- Task statement
How many lines in the records below hold the string "host"? Answer with the number alone.
---------- Data extract
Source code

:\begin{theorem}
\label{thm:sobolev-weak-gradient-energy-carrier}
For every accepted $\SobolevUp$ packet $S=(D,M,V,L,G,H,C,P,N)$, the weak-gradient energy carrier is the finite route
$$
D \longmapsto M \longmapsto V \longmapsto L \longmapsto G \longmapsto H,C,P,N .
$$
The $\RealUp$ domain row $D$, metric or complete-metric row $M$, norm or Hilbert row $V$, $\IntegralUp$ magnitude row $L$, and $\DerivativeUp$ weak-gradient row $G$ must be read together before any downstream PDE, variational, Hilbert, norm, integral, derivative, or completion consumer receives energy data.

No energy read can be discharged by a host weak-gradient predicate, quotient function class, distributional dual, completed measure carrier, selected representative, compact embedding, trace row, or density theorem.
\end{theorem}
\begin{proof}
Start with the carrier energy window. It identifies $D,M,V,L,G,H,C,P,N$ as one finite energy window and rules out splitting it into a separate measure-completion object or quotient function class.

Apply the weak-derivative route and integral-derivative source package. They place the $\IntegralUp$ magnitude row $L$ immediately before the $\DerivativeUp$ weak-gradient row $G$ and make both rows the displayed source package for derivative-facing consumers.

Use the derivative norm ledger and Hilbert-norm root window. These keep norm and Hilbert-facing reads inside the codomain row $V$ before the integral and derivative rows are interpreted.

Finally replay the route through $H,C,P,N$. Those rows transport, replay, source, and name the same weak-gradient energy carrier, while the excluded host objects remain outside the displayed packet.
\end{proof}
--------------------
- Task result
2